When images do come up, I’m always looking for period-specific minutia to write about, be that a particular landmark or storefront or evidence of some person, place or thing that is simply no longer there — but specifically one that will speak to my own experience. Unlike many other nostalgic blogs, I tend to exclusively couch my posts in personal anecdotes or associations. I’m sure a psychiatrist could have a field day with that. Maybe it’s the manifestation of my midlife crisis. Instead of buying a Porsche or getting a tattoo, I’m trying to keep my encroaching age at bay by keeping the past alive on my blog. So be it.
Anyway, blah blah blah. Nine times out of ten, these searches come up with images that don’t really resonate specifically with me (and I again wonder why people take so many damn pictures of Times Square). I also sometimes narcissistically wonder — despite the vast amount of people here and the strenuously unlikely chance of my happening upon it — if I’ve ever been inadvertently captured by a photographer. Wouldn’t it be a gas to suddenly find a picture of yourself from 1984 or something? One that you didn’t know about? Well, that’s yet to happen.

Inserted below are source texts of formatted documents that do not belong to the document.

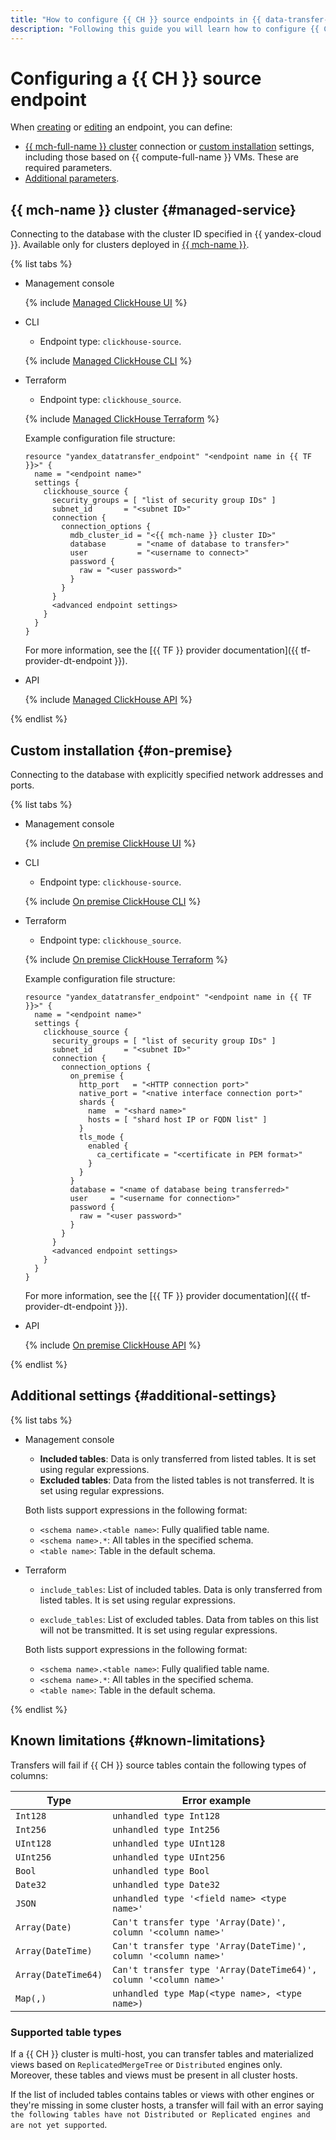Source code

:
 ```yaml
---
title: "How to configure {{ CH }} source endpoints in {{ data-transfer-full-name }}"
description: "Following this guide you will learn how to configure {{ CH }} source endpoints in {{ data-transfer-full-name }}."
---
```


# Configuring a {{ CH }} source endpoint

When [creating](../index.md#create) or [editing](../index.md#update) an endpoint, you can define:

* [{{ mch-full-name }} cluster](#managed-service) connection or [custom installation](#on-premise) settings, including those based on {{ compute-full-name }} VMs. These are required parameters.
* [Additional parameters](#additional-settings).

## {{ mch-name }} cluster {#managed-service}

Connecting to the database with the cluster ID specified in {{ yandex-cloud }}. Available only for clusters deployed in [{{ mch-name }}](../../../../managed-clickhouse/).

{% list tabs %}

- Management console

   {% include [Managed ClickHouse UI](../../../../_includes/data-transfer/necessary-settings/ui/managed-clickhouse.md) %}

- CLI

   * Endpoint type: `clickhouse-source`.

   {% include [Managed ClickHouse CLI](../../../../_includes/data-transfer/necessary-settings/cli/managed-clickhouse.md) %}

- Terraform

   * Endpoint type: `clickhouse_source`.

   {% include [Managed ClickHouse Terraform](../../../../_includes/data-transfer/necessary-settings/terraform/managed-clickhouse.md) %}

   Example configuration file structure:

   
   ```hcl
   resource "yandex_datatransfer_endpoint" "<endpoint name in {{ TF }}>" {
     name = "<endpoint name>"
     settings {
       clickhouse_source {
         security_groups = [ "list of security group IDs" ]
         subnet_id       = "<subnet ID>"
         connection {
           connection_options {
             mdb_cluster_id = "<{{ mch-name }} cluster ID>"
             database       = "<name of database to transfer>"
             user           = "<username to connect>"
             password {
               raw = "<user password>"
             }
           }
         }
         <advanced endpoint settings>
       }
     }
   }
   ```


   For more information, see the [{{ TF }} provider documentation]({{ tf-provider-dt-endpoint }}).

- API

   {% include [Managed ClickHouse API](../../../../_includes/data-transfer/necessary-settings/api/managed-clickhouse.md) %}

{% endlist %}

## Custom installation {#on-premise}

Connecting to the database with explicitly specified network addresses and ports.

{% list tabs %}

- Management console

   {% include [On premise ClickHouse UI](../../../../_includes/data-transfer/necessary-settings/ui/on-premise-clickhouse.md) %}

- CLI

   * Endpoint type: `clickhouse-source`.

   {% include [On premise ClickHouse CLI](../../../../_includes/data-transfer/necessary-settings/cli/on-premise-clickhouse.md) %}

- Terraform

   * Endpoint type: `clickhouse_source`.

   {% include [On premise ClickHouse Terraform](../../../../_includes/data-transfer/necessary-settings/terraform/on-premise-clickhouse.md) %}

   Example configuration file structure:

   
   ```hcl
   resource "yandex_datatransfer_endpoint" "<endpoint name in {{ TF }}>" {
     name = "<endpoint name>"
     settings {
       clickhouse_source {
         security_groups = [ "list of security group IDs" ]
         subnet_id       = "<subnet ID>"
         connection {
           connection_options {
             on_premise {
               http_port   = "<HTTP connection port>"
               native_port = "<native interface connection port>"
               shards {
                 name  = "<shard name>"
                 hosts = [ "shard host IP or FQDN list" ]
               }
               tls_mode {
                 enabled {
                   ca_certificate = "<certificate in PEM format>"
                 }
               }
             }
             database = "<name of database being transferred>"
             user     = "<username for connection>"
             password {
               raw = "<user password>"
             }
           }
         }
         <advanced endpoint settings>
       }
     }
   }
   ```


   For more information, see the [{{ TF }} provider documentation]({{ tf-provider-dt-endpoint }}).

- API

   {% include [On premise ClickHouse API](../../../../_includes/data-transfer/necessary-settings/api/on-premise-clickhouse.md) %}

{% endlist %}

## Additional settings {#additional-settings}

{% list tabs %}

- Management console

   * **Included tables**: Data is only transferred from listed tables. It is set using regular expressions.
   * **Excluded tables**: Data from the listed tables is not transferred. It is set using regular expressions.

   Both lists support expressions in the following format:

   * `<schema name>.<table name>`: Fully qualified table name.
   * `<schema name>.*`: All tables in the specified schema.
   * `<table name>`: Table in the default schema.

- Terraform

   * `include_tables`: List of included tables. Data is only transferred from listed tables. It is set using regular expressions.

   * `exclude_tables`: List of excluded tables. Data from tables on this list will not be transmitted. It is set using regular expressions.

   Both lists support expressions in the following format:

   * `<schema name>.<table name>`: Fully qualified table name.
   * `<schema name>.*`: All tables in the specified schema.
   * `<table name>`: Table in the default schema.

{% endlist %}

## Known limitations {#known-limitations}

Transfers will fail if {{ CH }} source tables contain the following types of columns:

| Type | Error example |
|---------------------|-------------------------------------------------------------------|
| `Int128` | `unhandled type Int128` |
| `Int256` | `unhandled type Int256` |
| `UInt128` | `unhandled type UInt128` |
| `UInt256` | `unhandled type UInt256` |
| `Bool` | `unhandled type Bool` |
| `Date32` | `unhandled type Date32` |
| `JSON` | `unhandled type '<field name> <type name>'` |
| `Array(Date)` | `Can't transfer type 'Array(Date)', column '<column name>'` |
| `Array(DateTime)` | `Can't transfer type 'Array(DateTime)', column '<column name>'` |
| `Array(DateTime64)` | `Can't transfer type 'Array(DateTime64)', column '<column name>'` |
| `Map(,)` | `unhandled type Map(<type name>, <type name>)` |

### Supported table types
If a {{ CH }} cluster is multi-host, you can transfer tables and materialized views based on `ReplicatedMergeTree` or `Distributed` engines only. Moreover, these tables and views must be present in all cluster hosts.

If the list of included tables contains tables or views with other engines or they're missing in some cluster hosts, a transfer will fail with an error saying `the following tables have not Distributed or Replicated engines and are not yet supported`.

That said, I was stopped in my tracks this afternoon by a photo of a guy I actually know … or kinda know. Or kinda knew, I should say.
Back in the summer of 2007, those of you who were reading this blog will doubtlessly remember the epic saga of my sudden lack of employment. I’d been working for MTV News Online for about a year and a half, when I was suddenly, somewhat unceremoniously, laid off from the job. As these things tend to do, it really took the wind out of my sails, although, that experience was nothing compared to a lay off I’d experience six years later. But if you’re a New Yorker, y’know, like death, layoffs pretty much come for us all, at one point or another.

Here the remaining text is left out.